(小谷太郎:大学教員・サイエンスライター)
水星を肉眼で見たことがありますか。
この2月下旬から3月初めは水星が太陽から離れて見えるので、観測のチャンスです。夕日が沈んで30分後の18時ころに、西の空を眺めてみてください。地平線の近くに白いほのかな光点があったら、それが水星です。
先日1月15日(日本時間)、九州大学の高橋太准教授らの研究グループが、「水星が持つ特異な磁場の謎を解明」したと発表しました。
また2018年10月20日1時45分(協定世界時)には、「国際水星探査計画ベピコロンボ」が打ち上げられました。ベピコロンボは2025年に水星に到着し、水星の起源や磁場について調べます。
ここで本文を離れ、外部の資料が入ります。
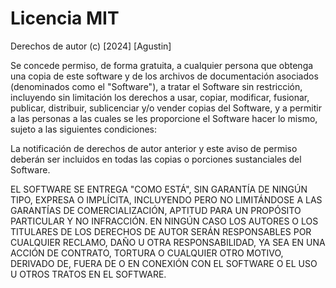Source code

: # Licencia MIT

Derechos de autor (c) [2024] [Agustin]

Se concede permiso, de forma gratuita, a cualquier persona que obtenga una copia de este software y de los archivos de documentación asociados (denominados como el "Software"), a tratar el Software sin restricción, incluyendo sin limitación los derechos a usar, copiar, modificar, fusionar, publicar, distribuir, sublicenciar y/o vender copias del Software, y a permitir a las personas a las cuales se les proporcione el Software hacer lo mismo, sujeto a las siguientes condiciones:

La notificación de derechos de autor anterior y este aviso de permiso deberán ser incluidos en todas las copias o porciones sustanciales del Software.

EL SOFTWARE SE ENTREGA "COMO ESTÁ", SIN GARANTÍA DE NINGÚN TIPO, EXPRESA O IMPLÍCITA, INCLUYENDO PERO NO LIMITÁNDOSE A LAS GARANTÍAS DE COMERCIALIZACIÓN, APTITUD PARA UN PROPÓSITO PARTICULAR Y NO INFRACCIÓN. EN NINGÚN CASO LOS AUTORES O LOS TITULARES DE LOS DERECHOS DE AUTOR SERÁN RESPONSABLES POR CUALQUIER RECLAMO, DAÑO U OTRA RESPONSABILIDAD, YA SEA EN UNA ACCIÓN DE CONTRATO, TORTURA O CUALQUIER OTRO MOTIVO, DERIVADO DE, FUERA DE O EN CONEXIÓN CON EL SOFTWARE O EL USO U OTROS TRATOS EN EL SOFTWARE.
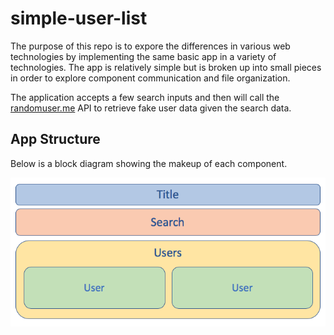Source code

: # simple-user-list
The purpose of this repo is to expore the differences in various web technologies by implementing the same basic app in a variety of technologies.  The app is relatively simple but is broken up into small pieces in order to explore component communication and file organization.

The application accepts a few search inputs and then will call the [randomuser.me](https://randomuser.me/) API to retrieve fake user data given the search data.


## App Structure
Below is a block diagram showing the makeup of each component.

![app diagram](https://github.com/dstanich/simple-user-list/blob/master/diagram.png)
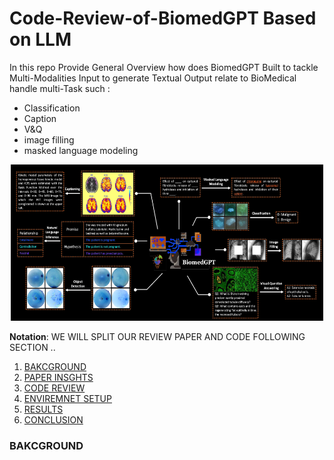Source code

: # Code-Review-of-BiomedGPT Based on LLM 
In this repo Provide General Overview how does BiomedGPT Built to tackle Multi-Modalities Input to generate Textual Output relate to BioMedical handle multi-Task such : 

* Classification
* Caption 
* V&Q 
* image filling
* masked language modeling 

<div align="center">
    <img src="assets/modeling.png" width="500" height="250" />
</div>

**Notation**: WE WILL SPLIT OUR REVIEW PAPER AND CODE FOLLOWING SECTION ..

1. [BAKCGROUND](#BAKCGROUND)
2. [PAPER INSGHTS](#PAPERINSGHTS)
3. [CODE REVIEW](#CODEREVIEW)
5. [ENVIREMNET SETUP](#ENVIREMNETSETUP)
5. [RESULTS](#Results)
5. [CONCLUSION](#CONCLUSION)

### BAKCGROUND
 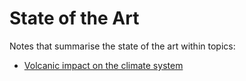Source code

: # State of the Art

Notes that summarise the state of the art within topics:

- [Volcanic impact on the climate system](./volcano-papers.md)

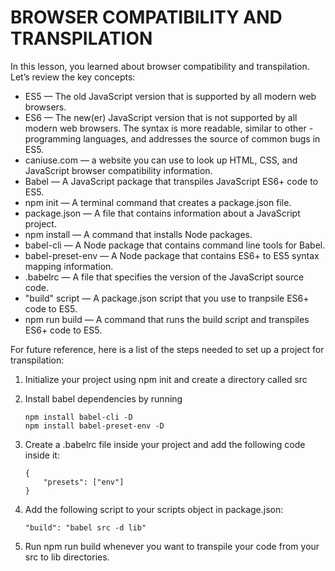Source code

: # BROWSER COMPATIBILITY AND TRANSPILATION

In this lesson, you learned about browser compatibility and transpilation. Let’s review the key concepts:

- ES5 — The old JavaScript version that is supported by all modern web browsers.
- ES6 — The new(er) JavaScript version that is not supported by all modern web browsers. The syntax is more readable,
  similar to other - programming languages, and addresses the source of common bugs in ES5.
- caniuse.com — a website you can use to look up HTML, CSS, and JavaScript browser compatibility information.
- Babel — A JavaScript package that transpiles JavaScript ES6+ code to ES5.
- npm init — A terminal command that creates a package.json file.
- package.json — A file that contains information about a JavaScript project.
- npm install — A command that installs Node packages.
- babel-cli — A Node package that contains command line tools for Babel.
- babel-preset-env — A Node package that contains ES6+ to ES5 syntax mapping information.
- .babelrc — A file that specifies the version of the JavaScript source code.
- "build" script — A package.json script that you use to tranpsile ES6+ code to ES5.
- npm run build — A command that runs the build script and transpiles ES6+ code to ES5.

For future reference, here is a list of the steps needed to set up a project for transpilation:

1.  Initialize your project using npm init and create a directory called src
2.  Install babel dependencies by running

        npm install babel-cli -D
        npm install babel-preset-env -D

3.  Create a .babelrc file inside your project and add the following code inside it:

        {
            "presets": ["env"]
        }

4.  Add the following script to your scripts object in package.json:

        "build": "babel src -d lib"

5.  Run npm run build whenever you want to transpile your code from your src to lib directories.
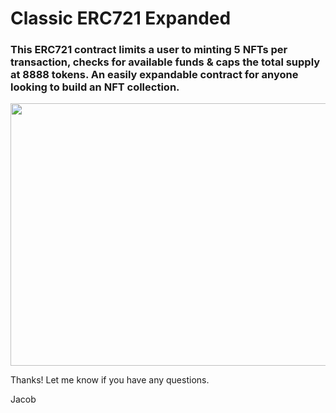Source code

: <h1>Classic ERC721 Expanded</h1>

<h3>This ERC721 contract limits a user to minting 5 NFTs per transaction, checks for available funds & caps the total supply at 8888 tokens. An easily expandable contract for anyone looking to build an NFT collection.</h3>

<p><img alt="" src="https://uploads-ssl.webflow.com/61e4bede52417c68fe202935/61fa05feaa7526ec60bfaf48_61e4be1df52417c2ca3202a5b_sciops-hero-1.jpg" style="height:420px; width:600px" /></p>

<p>Thanks! Let me know if you have any questions.&nbsp;</p>

<p>Jacob</p>
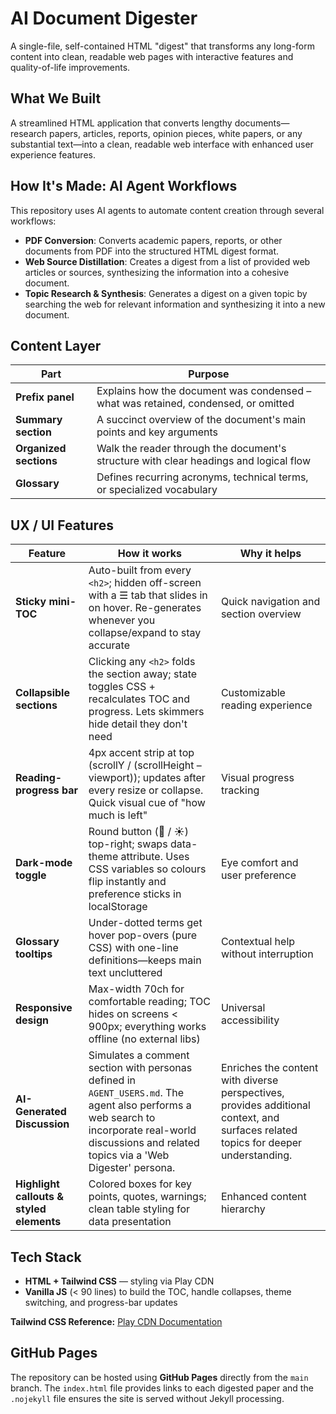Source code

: # AI Document Digester

A single-file, self-contained HTML "digest" that transforms any long-form content into clean, readable web pages with interactive features and quality-of-life improvements.

## What We Built

A streamlined HTML application that converts lengthy documents—research papers, articles, reports, opinion pieces, white papers, or any substantial text—into a clean, readable web interface with enhanced user experience features.

## How It's Made: AI Agent Workflows

This repository uses AI agents to automate content creation through several workflows:

*   **PDF Conversion**: Converts academic papers, reports, or other documents from PDF into the structured HTML digest format.
*   **Web Source Distillation**: Creates a digest from a list of provided web articles or sources, synthesizing the information into a cohesive document.
*   **Topic Research & Synthesis**: Generates a digest on a given topic by searching the web for relevant information and synthesizing it into a new document.

## Content Layer

| Part | Purpose |
|------|---------|
| **Prefix panel** | Explains how the document was condensed – what was retained, condensed, or omitted |
| **Summary section** | A succinct overview of the document's main points and key arguments |
| **Organized sections** | Walk the reader through the document's structure with clear headings and logical flow |
| **Glossary** | Defines recurring acronyms, technical terms, or specialized vocabulary |

## UX / UI Features

| Feature | How it works | Why it helps |
|---------|--------------|--------------|
| **Sticky mini-TOC** | Auto-built from every `<h2>`; hidden off-screen with a ☰ tab that slides in on hover. Re-generates whenever you collapse/expand to stay accurate | Quick navigation and section overview |
| **Collapsible sections** | Clicking any `<h2>` folds the section away; state toggles CSS + recalculates TOC and progress. Lets skimmers hide detail they don't need | Customizable reading experience |
| **Reading-progress bar** | 4px accent strip at top (scrollY / (scrollHeight – viewport)); updates after every resize or collapse. Quick visual cue of "how much is left" | Visual progress tracking |
| **Dark-mode toggle** | Round button (🌙 / ☀️) top-right; swaps data-theme attribute. Uses CSS variables so colours flip instantly and preference sticks in localStorage | Eye comfort and user preference |
| **Glossary tooltips** | Under-dotted terms get hover pop-overs (pure CSS) with one-line definitions—keeps main text uncluttered | Contextual help without interruption |
| **Responsive design** | Max-width 70ch for comfortable reading; TOC hides on screens < 900px; everything works offline (no external libs) | Universal accessibility |
| **AI-Generated Discussion** | Simulates a comment section with personas defined in `AGENT_USERS.md`. The agent also performs a web search to incorporate real-world discussions and related topics via a 'Web Digester' persona. | Enriches the content with diverse perspectives, provides additional context, and surfaces related topics for deeper understanding. |
| **Highlight callouts & styled elements** | Colored boxes for key points, quotes, warnings; clean table styling for data presentation | Enhanced content hierarchy |

## Tech Stack

- **HTML + Tailwind CSS** — styling via Play CDN
- **Vanilla JS** (< 90 lines) to build the TOC, handle collapses, theme switching, and progress-bar updates

**Tailwind CSS Reference:** [Play CDN Documentation](https://tailwindcss.com/docs/installation/play-cdn)


## GitHub Pages

The repository can be hosted using **GitHub Pages** directly from the `main` branch. The `index.html` file provides links to each digested paper and the `.nojekyll` file ensures the site is served without Jekyll processing.

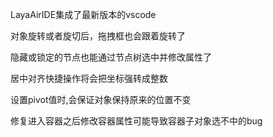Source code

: LayaAirIDE集成了最新版本的vscode

对象旋转或者旋切后，拖拽框也会跟着旋转了

隐藏或锁定的节点也能通过节点树选中并修改属性了

居中对齐快捷操作将会把坐标强转成整数

设置pivot值时,会保证对象保持原来的位置不变

修复进入容器之后修改容器属性可能导致容器子对象选不中的bug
さて、あの夕暮れ空のほのかな光点は、いったいどんな謎を秘めているのでしょうか。ベピコロンボはそれはどうやって解明しようというのでしょうか。以下に解説しましょう。
水星〜太陽系最大の寒暖差
水星は太陽に最も近い惑星です。太陽からの平均距離(軌道長半径)は地球の0.3871倍で、水星から見た太陽の明るさは地球から見た明るさの約7倍です。
水星の1昼夜は地球の176日です。地球の88日間続く水星の昼の間、地球の7倍の明るさの太陽光によって地表は400℃以上に熱せられ、同じ時間続く夜の間には-200℃以下に冷えます。水星の地面に転がる石ころは太陽系で最大の寒暖差を経験しています。